## ACTION ITEM
In full and without changes, output the data.

SOURCE INFORMATION Block Start

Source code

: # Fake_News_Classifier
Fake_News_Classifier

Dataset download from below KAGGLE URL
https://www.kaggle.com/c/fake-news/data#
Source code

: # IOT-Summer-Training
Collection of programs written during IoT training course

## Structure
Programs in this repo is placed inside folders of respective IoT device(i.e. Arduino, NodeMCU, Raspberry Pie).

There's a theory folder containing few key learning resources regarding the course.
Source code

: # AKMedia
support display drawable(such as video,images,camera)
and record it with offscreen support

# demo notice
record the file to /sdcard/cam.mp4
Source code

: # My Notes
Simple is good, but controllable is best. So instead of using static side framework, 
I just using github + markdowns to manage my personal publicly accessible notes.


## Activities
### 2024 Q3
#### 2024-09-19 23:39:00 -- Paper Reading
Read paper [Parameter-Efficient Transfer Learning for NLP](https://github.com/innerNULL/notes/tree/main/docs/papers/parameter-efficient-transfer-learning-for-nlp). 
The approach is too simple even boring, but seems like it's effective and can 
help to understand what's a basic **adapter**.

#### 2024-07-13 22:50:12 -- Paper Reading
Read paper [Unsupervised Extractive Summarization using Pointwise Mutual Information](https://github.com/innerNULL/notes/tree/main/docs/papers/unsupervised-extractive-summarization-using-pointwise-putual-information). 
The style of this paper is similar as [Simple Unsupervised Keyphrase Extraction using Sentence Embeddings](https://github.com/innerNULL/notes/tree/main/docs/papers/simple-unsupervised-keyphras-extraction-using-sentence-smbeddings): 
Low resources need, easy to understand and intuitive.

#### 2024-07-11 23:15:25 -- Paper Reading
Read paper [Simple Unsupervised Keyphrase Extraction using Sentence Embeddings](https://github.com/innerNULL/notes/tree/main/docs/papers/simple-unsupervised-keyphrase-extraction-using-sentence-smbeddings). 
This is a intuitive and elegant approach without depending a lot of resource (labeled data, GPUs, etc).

SOURCE INFORMATION Block End

## WORKED SOLUTION
Source code

: # Fake_News_Classifier
Fake_News_Classifier

Dataset download from below KAGGLE URL
https://www.kaggle.com/c/fake-news/data#
Source code

: # IOT-Summer-Training
Collection of programs written during IoT training course

## Structure
Programs in this repo is placed inside folders of respective IoT device(i.e. Arduino, NodeMCU, Raspberry Pie).

There's a theory folder containing few key learning resources regarding the course.
Source code

: # AKMedia
support display drawable(such as video,images,camera)
and record it with offscreen support

# demo notice
record the file to /sdcard/cam.mp4
Source code

: # My Notes
Simple is good, but controllable is best. So instead of using static side framework, 
I just using github + markdowns to manage my personal publicly accessible notes.


## Activities
### 2024 Q3
#### 2024-09-19 23:39:00 -- Paper Reading
Read paper [Parameter-Efficient Transfer Learning for NLP](https://github.com/innerNULL/notes/tree/main/docs/papers/parameter-efficient-transfer-learning-for-nlp). 
The approach is too simple even boring, but seems like it's effective and can 
help to understand what's a basic **adapter**.

#### 2024-07-13 22:50:12 -- Paper Reading
Read paper [Unsupervised Extractive Summarization using Pointwise Mutual Information](https://github.com/innerNULL/notes/tree/main/docs/papers/unsupervised-extractive-summarization-using-pointwise-putual-information). 
The style of this paper is similar as [Simple Unsupervised Keyphrase Extraction using Sentence Embeddings](https://github.com/innerNULL/notes/tree/main/docs/papers/simple-unsupervised-keyphras-extraction-using-sentence-smbeddings): 
Low resources need, easy to understand and intuitive.

#### 2024-07-11 23:15:25 -- Paper Reading
Read paper [Simple Unsupervised Keyphrase Extraction using Sentence Embeddings](https://github.com/innerNULL/notes/tree/main/docs/papers/simple-unsupervised-keyphrase-extraction-using-sentence-smbeddings). 
This is a intuitive and elegant approach without depending a lot of resource (labeled data, GPUs, etc).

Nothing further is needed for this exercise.